Master dealmaker Purnendu Chatterjee has come up with a complicated, layered financing structure for the $2.7 billion acquisition of Lummus Technology of the US from McDermott International Inc: it has the elements of a leveraged buyout — without recourse to its new owners — topped with a bank guaranteed-debt and a shovelful of internal cash.
There are two basic halves in the financing of the acquisition. The two partners — Chatterjee’s Haldia Petrochemicals and New York based private equity firm Rhône Capital — will be together forking out $1.225 billion (Rs 9,187.5 crore) — to pick up equity in Lummus. HPL will hold a 57 per cent stake, while Rhône Capital will hold 43 per cent.
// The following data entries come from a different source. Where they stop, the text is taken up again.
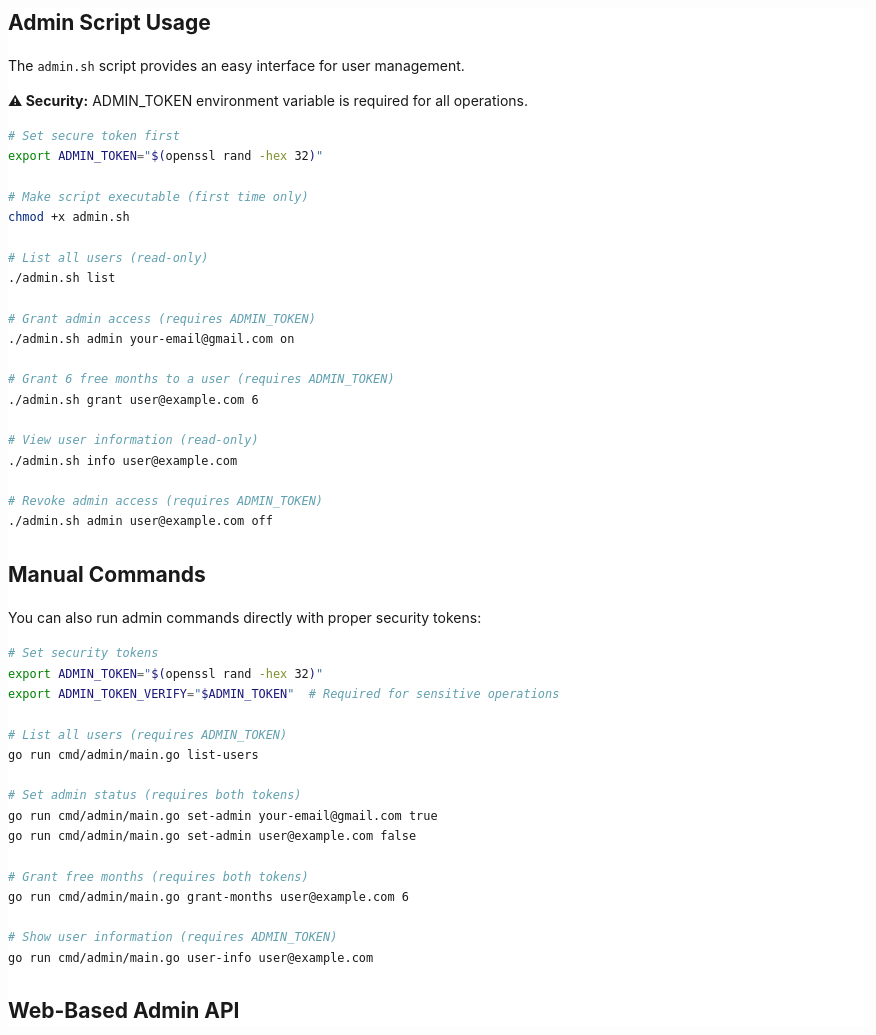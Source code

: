 ## Admin Script Usage

The `admin.sh` script provides an easy interface for user management.

**⚠️ Security:** ADMIN_TOKEN environment variable is required for all operations.

```bash
# Set secure token first
export ADMIN_TOKEN="$(openssl rand -hex 32)"

# Make script executable (first time only)
chmod +x admin.sh

# List all users (read-only)
./admin.sh list

# Grant admin access (requires ADMIN_TOKEN)
./admin.sh admin your-email@gmail.com on

# Grant 6 free months to a user (requires ADMIN_TOKEN)
./admin.sh grant user@example.com 6

# View user information (read-only)
./admin.sh info user@example.com

# Revoke admin access (requires ADMIN_TOKEN)
./admin.sh admin user@example.com off
```

## Manual Commands

You can also run admin commands directly with proper security tokens:

```bash
# Set security tokens
export ADMIN_TOKEN="$(openssl rand -hex 32)"
export ADMIN_TOKEN_VERIFY="$ADMIN_TOKEN"  # Required for sensitive operations

# List all users (requires ADMIN_TOKEN)
go run cmd/admin/main.go list-users

# Set admin status (requires both tokens)
go run cmd/admin/main.go set-admin your-email@gmail.com true
go run cmd/admin/main.go set-admin user@example.com false

# Grant free months (requires both tokens)
go run cmd/admin/main.go grant-months user@example.com 6

# Show user information (requires ADMIN_TOKEN)
go run cmd/admin/main.go user-info user@example.com
```

## Web-Based Admin API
But it is the financing of the other part of the deal that is truly interesting. Lummus will be taking on the bigger slice of $1.5 billion (Rs 11,250 crore) on its books in the form of debt.
The real clincher is that the loan raised by Lummus — the takeover target — will have no recourse to the shareholders, HPL or Rhône Capital. In other words, the two equity shareholders will not be liable for any default on the loan which works out to about 55 per cent of the deal value.
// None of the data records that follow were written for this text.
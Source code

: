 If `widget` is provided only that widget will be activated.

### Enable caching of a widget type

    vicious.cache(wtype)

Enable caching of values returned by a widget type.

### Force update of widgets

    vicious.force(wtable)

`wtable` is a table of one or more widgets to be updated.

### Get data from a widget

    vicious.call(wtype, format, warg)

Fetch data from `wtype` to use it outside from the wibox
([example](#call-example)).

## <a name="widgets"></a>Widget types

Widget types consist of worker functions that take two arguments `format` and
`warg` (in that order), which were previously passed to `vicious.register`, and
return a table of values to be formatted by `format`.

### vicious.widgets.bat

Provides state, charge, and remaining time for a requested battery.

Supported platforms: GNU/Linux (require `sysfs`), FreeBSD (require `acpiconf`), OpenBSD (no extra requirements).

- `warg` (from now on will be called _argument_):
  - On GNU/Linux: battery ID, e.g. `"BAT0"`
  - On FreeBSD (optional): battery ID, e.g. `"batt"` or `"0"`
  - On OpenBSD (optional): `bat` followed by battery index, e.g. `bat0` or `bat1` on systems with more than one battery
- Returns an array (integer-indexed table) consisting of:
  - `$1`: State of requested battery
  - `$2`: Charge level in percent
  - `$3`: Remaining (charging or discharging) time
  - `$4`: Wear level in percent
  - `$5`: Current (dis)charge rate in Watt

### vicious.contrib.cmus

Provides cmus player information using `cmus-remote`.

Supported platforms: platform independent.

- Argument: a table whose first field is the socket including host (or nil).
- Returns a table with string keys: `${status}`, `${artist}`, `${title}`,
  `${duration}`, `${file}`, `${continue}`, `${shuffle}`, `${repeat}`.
Several Indian corporates have used the LBO method in the past decade when they were making aggressive overseas bets and the Indian economy was booming. Chatterjee has pulled this off when the Covid 19-wracked Indian economy is headed towards a very sharp contraction this year — possibly its worst outcome in over four decades.
Sources said there was an internal debate within HPL whether it made sense to take on such a massive debt to finance the deal. But Chatterjee, a chemical engineer by training who honed his risk-taking skills during his years with legendary investor George Soros, was convinced about the long-term potential of Lummus.
Lummus is a leading master licensor of proprietary technologies in refining, petrochemicals, gas processing and coal gasification sectors, as well as a supplier of proprietary catalysts, equipment and related engineering services.
Chatterjee, who mastered structured finance during his stint at McKinsey where he was a senior partner, believed that a lot of synergy benefit was possible going forward, especially by putting up a refinery to produce chemicals from crude oil. HPL is in the advanced stage of acquiring a 2,158 acre plot in Cuddalore, Tamil Nadu where the refinery may come up.
Sweet spot
The real sweet spot in the deal is that HPL will be putting up only $700 million (Rs 5,250 crore) as its contribution towards the transaction. While it will dip into its cash trove for $180 million (Rs 1,350 crore), the balance of $520 million (Rs 3,900 crore) will come out of a foreign currency term loan.
A report published by Icra noted that HPL, in which The Chatterjee Group holds an over 70 per cent stake, has formed a wholly-owned subsidiary in the Netherlands called HPL Technology BV (HTS) which will be raising the $520 million loan.
This will be backed by a standby letter of credit from the SBI. The backing from India’s largest commercial bank means that it has undertaken to pay if HPL fails to discharge its loan obligation.
The loan at the subsidiary HTS will be serviced by HPL from its internal cash flow over the next 10 years. Additionally, HPL is coughing up around $45-50 million (about Rs 375 crore) as the transaction cost to meet legal and consultancy fees.
“Notwithstanding the impressive credentials of Lummus, the acquisition would significantly reduce the cash reserves and more than double the long-term debt to be serviced by HPL even though the company hopes to realise substantial synergies over the medium to long term,” the Icra report said.
“Additionally, the ability of the target company to service the $1.5 billion debt on its books remains a key monitorable and any support extended by HPL to the target company for a shortfall in debt servicing will be a key rating sensitivity,” the report added.